(Beginning of Provided data)

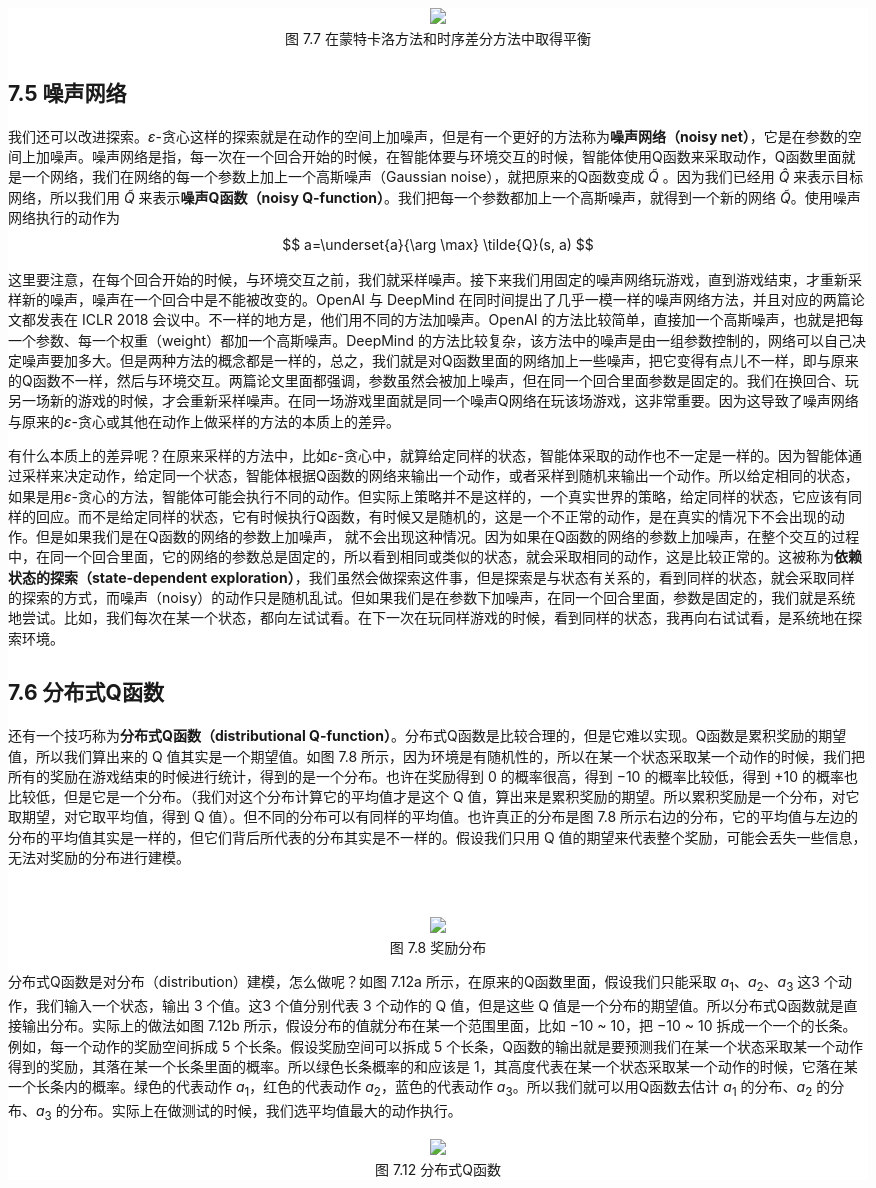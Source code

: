 <div align=center>
<img width="550" src="https://github.com/datawhalechina/easy-rl/tree/master/docs/img/ch7/7.8.png"/>
</div>
<div align=center>图 7.7 在蒙特卡洛方法和时序差分方法中取得平衡</div>


## 7.5 噪声网络 

我们还可以改进探索。$\varepsilon$-贪心这样的探索就是在动作的空间上加噪声，但是有一个更好的方法称为**噪声网络（noisy net）**，它是在参数的空间上加噪声。噪声网络是指，每一次在一个回合开始的时候，在智能体要与环境交互的时候，智能体使用Q函数来采取动作，Q函数里面就是一个网络，我们在网络的每一个参数上加上一个高斯噪声（Gaussian noise），就把原来的Q函数变成 $\tilde{Q}$ 。因为我们已经用 $\hat{Q}$ 来表示目标网络，所以我们用 $\tilde{Q}$  来表示**噪声Q函数（noisy Q-function）**。我们把每一个参数都加上一个高斯噪声，就得到一个新的网络 $\tilde{Q}$。使用噪声网络执行的动作为
$$
    a=\underset{a}{\arg \max} \tilde{Q}(s, a)
$$

这里要注意，在每个回合开始的时候，与环境交互之前，我们就采样噪声。接下来我们用固定的噪声网络玩游戏，直到游戏结束，才重新采样新的噪声，噪声在一个回合中是不能被改变的。OpenAI 与 DeepMind 在同时间提出了几乎一模一样的噪声网络方法，并且对应的两篇论文都发表在 ICLR 2018 会议中。不一样的地方是，他们用不同的方法加噪声。OpenAI 的方法比较简单，直接加一个高斯噪声，也就是把每一个参数、每一个权重（weight）都加一个高斯噪声。DeepMind 的方法比较复杂，该方法中的噪声是由一组参数控制的，网络可以自己决定噪声要加多大。但是两种方法的概念都是一样的，总之，我们就是对Q函数里面的网络加上一些噪声，把它变得有点儿不一样，即与原来的Q函数不一样，然后与环境交互。两篇论文里面都强调，参数虽然会被加上噪声，但在同一个回合里面参数是固定的。我们在换回合、玩另一场新的游戏的时候，才会重新采样噪声。在同一场游戏里面就是同一个噪声Q网络在玩该场游戏，这非常重要。因为这导致了噪声网络与原来的$\varepsilon$-贪心或其他在动作上做采样的方法的本质上的差异。


有什么本质上的差异呢？在原来采样的方法中，比如$\varepsilon$-贪心中，就算给定同样的状态，智能体采取的动作也不一定是一样的。因为智能体通过采样来决定动作，给定同一个状态，智能体根据Q函数的网络来输出一个动作，或者采样到随机来输出一个动作。所以给定相同的状态，如果是用$\varepsilon$-贪心的方法，智能体可能会执行不同的动作。但实际上策略并不是这样的，一个真实世界的策略，给定同样的状态，它应该有同样的回应。而不是给定同样的状态，它有时候执行Q函数，有时候又是随机的，这是一个不正常的动作，是在真实的情况下不会出现的动作。但是如果我们是在Q函数的网络的参数上加噪声， 就不会出现这种情况。因为如果在Q函数的网络的参数上加噪声，在整个交互的过程中，在同一个回合里面，它的网络的参数总是固定的，所以看到相同或类似的状态，就会采取相同的动作，这是比较正常的。这被称为**依赖状态的探索（state-dependent exploration）**，我们虽然会做探索这件事，但是探索是与状态有关系的，看到同样的状态，就会采取同样的探索的方式，而噪声（noisy）的动作只是随机乱试。但如果我们是在参数下加噪声，在同一个回合里面，参数是固定的，我们就是系统地尝试。比如，我们每次在某一个状态，都向左试试看。在下一次在玩同样游戏的时候，看到同样的状态，我再向右试试看，是系统地在探索环境。

## 7.6 分布式Q函数 
还有一个技巧称为**分布式Q函数（distributional Q-function）**。分布式Q函数是比较合理的，但是它难以实现。Q函数是累积奖励的期望值，所以我们算出来的 Q 值其实是一个期望值。如图 7.8 所示，因为环境是有随机性的，所以在某一个状态采取某一个动作的时候，我们把所有的奖励在游戏结束的时候进行统计，得到的是一个分布。也许在奖励得到 0 的概率很高，得到 $-$10 的概率比较低，得到 +10 的概率也比较低，但是它是一个分布。（我们对这个分布计算它的平均值才是这个 Q 值，算出来是累积奖励的期望。所以累积奖励是一个分布，对它取期望，对它取平均值，得到 Q 值）。但不同的分布可以有同样的平均值。也许真正的分布是图 7.8 所示右边的分布，它的平均值与左边的分布的平均值其实是一样的，但它们背后所代表的分布其实是不一样的。假设我们只用 Q 值的期望来代表整个奖励，可能会丢失一些信息，无法对奖励的分布进行建模。


​    
<div align=center>
<img width="550" src="https://github.com/datawhalechina/easy-rl/tree/master/docs/img/ch7/7.11.png"/>
</div>
<div align=center>图 7.8 奖励分布</div>



分布式Q函数是对分布（distribution）建模，怎么做呢？如图 7.12a 所示，在原来的Q函数里面，假设我们只能采取 $a_1$、$a_2$、$a_3$ 这3 个动作，我们输入一个状态，输出 3 个值。这3 个值分别代表 3 个动作的 Q 值，但是这些 Q 值是一个分布的期望值。所以分布式Q函数就是直接输出分布。实际上的做法如图 7.12b 所示，假设分布的值就分布在某一个范围里面，比如 $-$10 ~ 10，把 $-$10 ~ 10 拆成一个一个的长条。例如，每一个动作的奖励空间拆成 5 个长条。假设奖励空间可以拆成 5 个长条，Q函数的输出就是要预测我们在某一个状态采取某一个动作得到的奖励，其落在某一个长条里面的概率。所以绿色长条概率的和应该是 1，其高度代表在某一个状态采取某一个动作的时候，它落在某一个长条内的概率。绿色的代表动作 $a_1$，红色的代表动作 $a_2$，蓝色的代表动作 $a_3$。所以我们就可以用Q函数去估计 $a_1$ 的分布、$a_2$ 的分布、$a_3$ 的分布。实际上在做测试的时候，我们选平均值最大的动作执行。

<div align=center>
<img width="550" src="https://github.com/datawhalechina/easy-rl/tree/master/docs/img/ch7/7.12.png"/>
</div>
<div align=center>图 7.12 分布式Q函数</div>

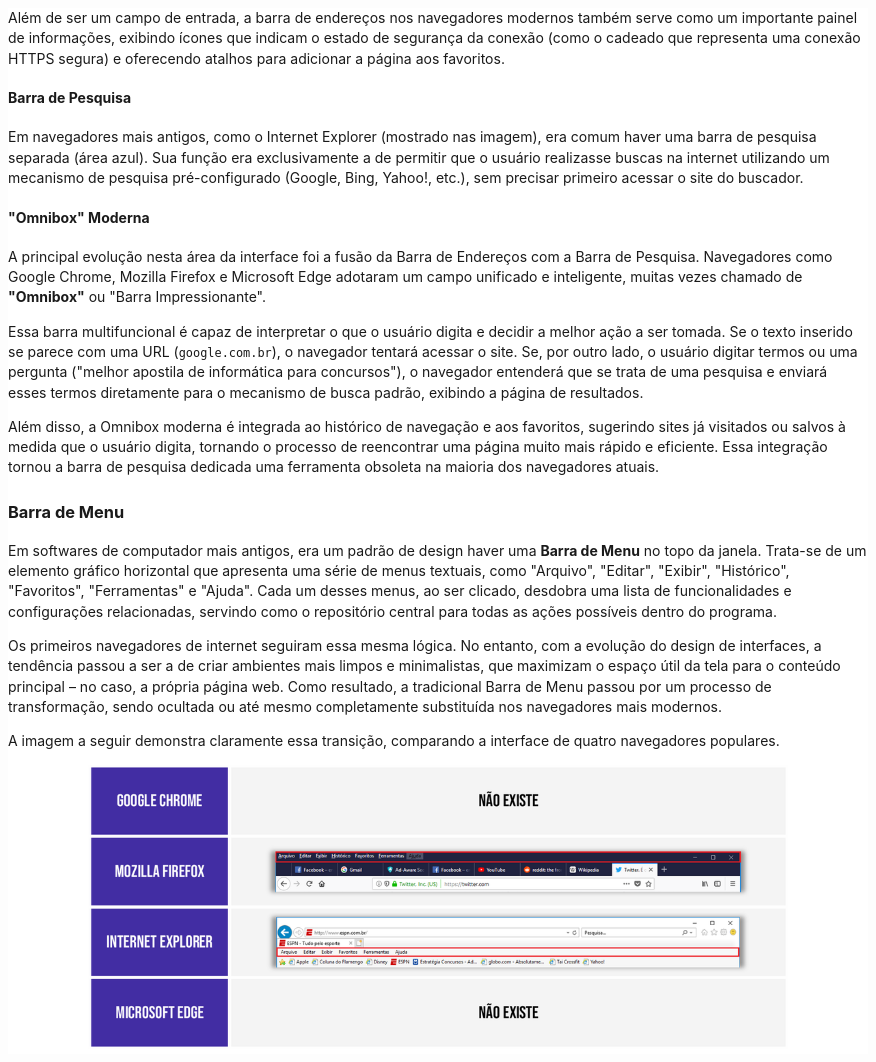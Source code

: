 Além de ser um campo de entrada, a barra de endereços nos navegadores modernos também serve como um importante painel de informações, exibindo ícones que indicam o estado de segurança da conexão (como o cadeado que representa uma conexão HTTPS segura) e oferecendo atalhos para adicionar a página aos favoritos.

#### Barra de Pesquisa

Em navegadores mais antigos, como o Internet Explorer (mostrado nas imagem), era comum haver uma barra de pesquisa separada (área azul). Sua função era exclusivamente a de permitir que o usuário realizasse buscas na internet utilizando um mecanismo de pesquisa pré-configurado (Google, Bing, Yahoo!, etc.), sem precisar primeiro acessar o site do buscador.

#### "Omnibox" Moderna

A principal evolução nesta área da interface foi a fusão da Barra de Endereços com a Barra de Pesquisa. Navegadores como Google Chrome, Mozilla Firefox e Microsoft Edge adotaram um campo unificado e inteligente, muitas vezes chamado de **"Omnibox"** ou "Barra Impressionante".

Essa barra multifuncional é capaz de interpretar o que o usuário digita e decidir a melhor ação a ser tomada. Se o texto inserido se parece com uma URL (`google.com.br`), o navegador tentará acessar o site. Se, por outro lado, o usuário digitar termos ou uma pergunta ("melhor apostila de informática para concursos"), o navegador entenderá que se trata de uma pesquisa e enviará esses termos diretamente para o mecanismo de busca padrão, exibindo a página de resultados.

Além disso, a Omnibox moderna é integrada ao histórico de navegação e aos favoritos, sugerindo sites já visitados ou salvos à medida que o usuário digita, tornando o processo de reencontrar uma página muito mais rápido e eficiente. Essa integração tornou a barra de pesquisa dedicada uma ferramenta obsoleta na maioria dos navegadores atuais.

### Barra de Menu

Em softwares de computador mais antigos, era um padrão de design haver uma **Barra de Menu** no topo da janela. Trata-se de um elemento gráfico horizontal que apresenta uma série de menus textuais, como "Arquivo", "Editar", "Exibir", "Histórico", "Favoritos", "Ferramentas" e "Ajuda". Cada um desses menus, ao ser clicado, desdobra uma lista de funcionalidades e configurações relacionadas, servindo como o repositório central para todas as ações possíveis dentro do programa.

Os primeiros navegadores de internet seguiram essa mesma lógica. No entanto, com a evolução do design de interfaces, a tendência passou a ser a de criar ambientes mais limpos e minimalistas, que maximizam o espaço útil da tela para o conteúdo principal – no caso, a própria página web. Como resultado, a tradicional Barra de Menu passou por um processo de transformação, sendo ocultada ou até mesmo completamente substituída nos navegadores mais modernos.

A imagem a seguir demonstra claramente essa transição, comparando a interface de quatro navegadores populares.

<div align="center">
<img width="700px" src="./img/01-barra-de-menu.png">
</div>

(End of Provided data)

→ Exercise
Go through the entries above and pull out each line with "width" in it.

→ Finished task
<img width="550" src="https://github.com/datawhalechina/easy-rl/tree/master/docs/img/ch7/7.8.png"/>
<img width="550" src="https://github.com/datawhalechina/easy-rl/tree/master/docs/img/ch7/7.11.png"/>
<img width="550" src="https://github.com/datawhalechina/easy-rl/tree/master/docs/img/ch7/7.12.png"/>
<img width="700px" src="./img/01-barra-de-menu.png">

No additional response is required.